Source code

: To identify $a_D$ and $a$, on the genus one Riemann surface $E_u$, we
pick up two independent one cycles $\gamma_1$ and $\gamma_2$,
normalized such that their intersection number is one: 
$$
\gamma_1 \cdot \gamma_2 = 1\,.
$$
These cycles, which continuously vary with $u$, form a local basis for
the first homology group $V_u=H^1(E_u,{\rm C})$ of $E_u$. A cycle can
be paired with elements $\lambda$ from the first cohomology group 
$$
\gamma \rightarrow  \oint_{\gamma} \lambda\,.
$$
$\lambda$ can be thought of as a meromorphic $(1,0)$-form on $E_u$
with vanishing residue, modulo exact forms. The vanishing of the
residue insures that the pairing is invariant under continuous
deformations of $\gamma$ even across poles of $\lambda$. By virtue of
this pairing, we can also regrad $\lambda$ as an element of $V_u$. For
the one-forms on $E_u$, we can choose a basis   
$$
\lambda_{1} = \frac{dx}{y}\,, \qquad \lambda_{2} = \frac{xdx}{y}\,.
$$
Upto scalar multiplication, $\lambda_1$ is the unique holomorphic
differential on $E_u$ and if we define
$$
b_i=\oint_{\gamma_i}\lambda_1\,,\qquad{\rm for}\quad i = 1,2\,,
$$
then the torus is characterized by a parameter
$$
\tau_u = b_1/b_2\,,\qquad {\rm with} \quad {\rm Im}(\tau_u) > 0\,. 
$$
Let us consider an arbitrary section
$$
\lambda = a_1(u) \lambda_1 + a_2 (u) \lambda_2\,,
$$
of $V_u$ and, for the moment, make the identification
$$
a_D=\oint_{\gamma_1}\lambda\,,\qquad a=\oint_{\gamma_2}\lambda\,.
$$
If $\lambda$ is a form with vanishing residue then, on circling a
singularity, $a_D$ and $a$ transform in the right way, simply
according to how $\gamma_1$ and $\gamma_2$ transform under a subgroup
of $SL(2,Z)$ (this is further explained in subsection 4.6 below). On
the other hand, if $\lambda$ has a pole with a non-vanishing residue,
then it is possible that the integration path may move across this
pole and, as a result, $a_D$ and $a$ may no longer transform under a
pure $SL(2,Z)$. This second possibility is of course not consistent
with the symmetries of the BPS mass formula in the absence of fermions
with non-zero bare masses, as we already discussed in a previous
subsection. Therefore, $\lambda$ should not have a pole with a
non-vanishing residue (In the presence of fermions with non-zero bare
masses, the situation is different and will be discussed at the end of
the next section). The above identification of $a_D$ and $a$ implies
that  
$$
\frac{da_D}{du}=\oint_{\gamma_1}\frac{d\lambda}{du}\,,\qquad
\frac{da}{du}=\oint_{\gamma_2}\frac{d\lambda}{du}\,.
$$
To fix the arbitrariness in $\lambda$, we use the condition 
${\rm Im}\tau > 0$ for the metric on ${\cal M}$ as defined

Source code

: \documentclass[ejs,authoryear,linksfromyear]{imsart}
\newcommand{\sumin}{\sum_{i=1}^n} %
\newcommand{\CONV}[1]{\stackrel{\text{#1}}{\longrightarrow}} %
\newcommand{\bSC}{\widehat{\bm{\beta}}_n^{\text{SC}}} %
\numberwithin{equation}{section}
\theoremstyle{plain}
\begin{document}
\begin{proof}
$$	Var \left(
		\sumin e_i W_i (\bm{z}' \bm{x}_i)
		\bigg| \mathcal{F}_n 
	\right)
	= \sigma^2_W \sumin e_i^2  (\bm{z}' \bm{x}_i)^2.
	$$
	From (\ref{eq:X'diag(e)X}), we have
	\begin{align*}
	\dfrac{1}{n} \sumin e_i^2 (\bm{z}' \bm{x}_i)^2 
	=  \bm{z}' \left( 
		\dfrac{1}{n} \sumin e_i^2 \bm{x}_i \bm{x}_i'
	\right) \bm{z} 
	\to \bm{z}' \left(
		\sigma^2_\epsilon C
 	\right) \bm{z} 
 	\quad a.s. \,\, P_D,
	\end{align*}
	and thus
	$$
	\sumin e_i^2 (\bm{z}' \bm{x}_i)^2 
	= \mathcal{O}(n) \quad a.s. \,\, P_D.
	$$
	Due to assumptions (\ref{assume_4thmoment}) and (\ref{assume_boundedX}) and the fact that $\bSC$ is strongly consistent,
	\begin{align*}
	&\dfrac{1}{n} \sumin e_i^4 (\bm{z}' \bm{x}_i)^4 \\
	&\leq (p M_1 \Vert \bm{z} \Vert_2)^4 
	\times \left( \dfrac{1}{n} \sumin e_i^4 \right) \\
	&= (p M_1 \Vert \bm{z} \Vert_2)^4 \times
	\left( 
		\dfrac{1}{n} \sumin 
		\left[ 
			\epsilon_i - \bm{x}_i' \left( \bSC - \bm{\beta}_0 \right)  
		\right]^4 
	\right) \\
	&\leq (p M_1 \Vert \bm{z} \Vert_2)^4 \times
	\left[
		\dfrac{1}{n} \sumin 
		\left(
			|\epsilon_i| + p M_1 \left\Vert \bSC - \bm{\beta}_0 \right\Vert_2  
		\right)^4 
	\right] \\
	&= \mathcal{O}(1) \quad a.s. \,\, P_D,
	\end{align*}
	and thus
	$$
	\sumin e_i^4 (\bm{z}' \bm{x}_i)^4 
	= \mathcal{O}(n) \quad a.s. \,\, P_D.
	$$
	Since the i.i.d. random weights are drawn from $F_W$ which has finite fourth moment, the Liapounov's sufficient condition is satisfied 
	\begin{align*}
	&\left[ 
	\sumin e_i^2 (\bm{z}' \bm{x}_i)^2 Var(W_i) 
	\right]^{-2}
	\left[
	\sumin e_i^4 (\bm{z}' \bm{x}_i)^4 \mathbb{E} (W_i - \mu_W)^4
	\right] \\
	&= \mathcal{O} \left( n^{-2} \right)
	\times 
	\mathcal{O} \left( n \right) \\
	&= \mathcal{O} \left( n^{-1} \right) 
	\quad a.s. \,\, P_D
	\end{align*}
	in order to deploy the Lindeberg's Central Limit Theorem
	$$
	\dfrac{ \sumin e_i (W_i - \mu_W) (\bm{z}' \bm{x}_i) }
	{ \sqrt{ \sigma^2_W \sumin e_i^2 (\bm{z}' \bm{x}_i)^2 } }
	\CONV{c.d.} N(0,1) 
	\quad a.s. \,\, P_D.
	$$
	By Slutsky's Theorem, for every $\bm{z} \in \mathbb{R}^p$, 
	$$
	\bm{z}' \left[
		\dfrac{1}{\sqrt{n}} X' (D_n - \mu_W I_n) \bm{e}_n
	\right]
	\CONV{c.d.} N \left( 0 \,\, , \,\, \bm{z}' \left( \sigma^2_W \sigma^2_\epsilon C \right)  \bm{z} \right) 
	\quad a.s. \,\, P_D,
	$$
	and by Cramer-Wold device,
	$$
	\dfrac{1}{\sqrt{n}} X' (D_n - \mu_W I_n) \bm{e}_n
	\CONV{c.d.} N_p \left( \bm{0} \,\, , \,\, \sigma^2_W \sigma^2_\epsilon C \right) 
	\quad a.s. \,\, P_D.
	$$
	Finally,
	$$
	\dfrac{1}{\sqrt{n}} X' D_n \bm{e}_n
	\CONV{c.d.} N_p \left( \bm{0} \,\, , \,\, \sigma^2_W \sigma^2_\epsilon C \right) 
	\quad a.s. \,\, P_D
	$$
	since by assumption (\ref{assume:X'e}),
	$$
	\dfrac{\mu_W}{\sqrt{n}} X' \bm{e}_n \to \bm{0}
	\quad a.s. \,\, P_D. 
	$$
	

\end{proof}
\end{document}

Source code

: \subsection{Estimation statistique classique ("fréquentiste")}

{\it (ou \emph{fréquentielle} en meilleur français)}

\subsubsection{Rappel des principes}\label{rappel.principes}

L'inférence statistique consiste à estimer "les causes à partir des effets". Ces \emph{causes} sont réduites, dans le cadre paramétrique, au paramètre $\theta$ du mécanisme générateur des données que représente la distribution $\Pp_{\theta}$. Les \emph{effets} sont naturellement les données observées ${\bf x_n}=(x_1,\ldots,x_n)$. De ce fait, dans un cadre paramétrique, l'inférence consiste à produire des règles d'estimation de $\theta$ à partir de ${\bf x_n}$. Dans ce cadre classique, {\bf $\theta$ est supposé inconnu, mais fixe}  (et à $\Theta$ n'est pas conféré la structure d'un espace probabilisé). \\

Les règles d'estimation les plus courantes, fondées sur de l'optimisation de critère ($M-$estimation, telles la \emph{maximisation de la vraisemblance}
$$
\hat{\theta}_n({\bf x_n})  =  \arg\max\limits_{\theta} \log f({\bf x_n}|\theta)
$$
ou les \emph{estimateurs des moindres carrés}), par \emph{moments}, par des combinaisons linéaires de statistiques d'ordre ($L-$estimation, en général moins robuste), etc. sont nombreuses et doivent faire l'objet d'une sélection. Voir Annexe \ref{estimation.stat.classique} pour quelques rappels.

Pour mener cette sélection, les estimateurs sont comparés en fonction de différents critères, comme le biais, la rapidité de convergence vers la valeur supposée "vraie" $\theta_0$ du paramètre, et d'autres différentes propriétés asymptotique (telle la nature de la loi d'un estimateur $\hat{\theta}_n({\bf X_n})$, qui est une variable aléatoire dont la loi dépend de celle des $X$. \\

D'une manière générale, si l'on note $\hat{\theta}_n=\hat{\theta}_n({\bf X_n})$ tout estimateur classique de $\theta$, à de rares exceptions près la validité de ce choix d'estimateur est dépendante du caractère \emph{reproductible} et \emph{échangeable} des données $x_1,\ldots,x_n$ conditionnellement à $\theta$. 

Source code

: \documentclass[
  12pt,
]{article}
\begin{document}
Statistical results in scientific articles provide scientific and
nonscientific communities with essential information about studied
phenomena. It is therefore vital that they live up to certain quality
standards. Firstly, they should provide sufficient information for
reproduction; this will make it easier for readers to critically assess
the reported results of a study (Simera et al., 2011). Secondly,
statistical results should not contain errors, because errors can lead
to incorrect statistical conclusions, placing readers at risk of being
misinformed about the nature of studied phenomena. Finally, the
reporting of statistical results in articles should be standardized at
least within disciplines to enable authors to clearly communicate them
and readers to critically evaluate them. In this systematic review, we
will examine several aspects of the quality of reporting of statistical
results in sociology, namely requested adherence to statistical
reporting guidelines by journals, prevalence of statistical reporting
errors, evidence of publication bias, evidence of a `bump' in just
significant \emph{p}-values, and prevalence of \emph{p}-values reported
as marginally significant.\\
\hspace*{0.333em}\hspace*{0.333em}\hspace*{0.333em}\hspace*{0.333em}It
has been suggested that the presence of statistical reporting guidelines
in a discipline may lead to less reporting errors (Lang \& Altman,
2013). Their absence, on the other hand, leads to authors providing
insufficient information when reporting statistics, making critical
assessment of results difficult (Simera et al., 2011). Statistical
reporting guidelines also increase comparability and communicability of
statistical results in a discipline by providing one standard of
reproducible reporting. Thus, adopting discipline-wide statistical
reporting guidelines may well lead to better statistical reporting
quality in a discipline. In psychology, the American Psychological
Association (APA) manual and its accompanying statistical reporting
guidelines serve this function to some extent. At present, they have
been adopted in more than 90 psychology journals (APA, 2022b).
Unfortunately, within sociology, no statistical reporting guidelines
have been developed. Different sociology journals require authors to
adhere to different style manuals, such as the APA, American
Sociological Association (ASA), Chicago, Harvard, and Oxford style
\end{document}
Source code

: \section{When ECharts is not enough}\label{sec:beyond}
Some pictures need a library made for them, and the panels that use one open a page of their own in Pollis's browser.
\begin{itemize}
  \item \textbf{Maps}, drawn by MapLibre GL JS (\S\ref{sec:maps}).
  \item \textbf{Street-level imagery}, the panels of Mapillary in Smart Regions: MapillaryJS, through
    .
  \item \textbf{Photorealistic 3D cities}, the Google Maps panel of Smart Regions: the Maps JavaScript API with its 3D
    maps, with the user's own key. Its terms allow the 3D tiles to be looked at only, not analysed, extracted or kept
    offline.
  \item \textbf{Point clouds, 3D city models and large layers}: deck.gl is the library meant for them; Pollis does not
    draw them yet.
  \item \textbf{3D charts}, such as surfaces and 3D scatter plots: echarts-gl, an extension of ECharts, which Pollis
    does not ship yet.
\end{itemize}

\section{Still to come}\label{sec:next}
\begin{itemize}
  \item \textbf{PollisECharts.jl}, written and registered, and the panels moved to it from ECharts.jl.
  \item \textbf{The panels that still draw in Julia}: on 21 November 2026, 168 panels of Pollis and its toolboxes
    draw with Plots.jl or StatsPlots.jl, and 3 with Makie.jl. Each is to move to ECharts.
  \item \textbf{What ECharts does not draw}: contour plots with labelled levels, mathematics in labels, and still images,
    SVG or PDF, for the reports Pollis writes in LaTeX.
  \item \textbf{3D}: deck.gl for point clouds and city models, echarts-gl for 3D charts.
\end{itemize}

_ _ _ _

◆ **Brief**: Within the listing above, find every line containing the string "Vert" and return it.

◆ **Task output**:
	&\leq (p M_1 \Vert \bm{z} \Vert_2)^4 
	&= (p M_1 \Vert \bm{z} \Vert_2)^4 \times
	&\leq (p M_1 \Vert \bm{z} \Vert_2)^4 \times
			|\epsilon_i| + p M_1 \left\Vert \bSC - \bm{\beta}_0 \right\Vert_2  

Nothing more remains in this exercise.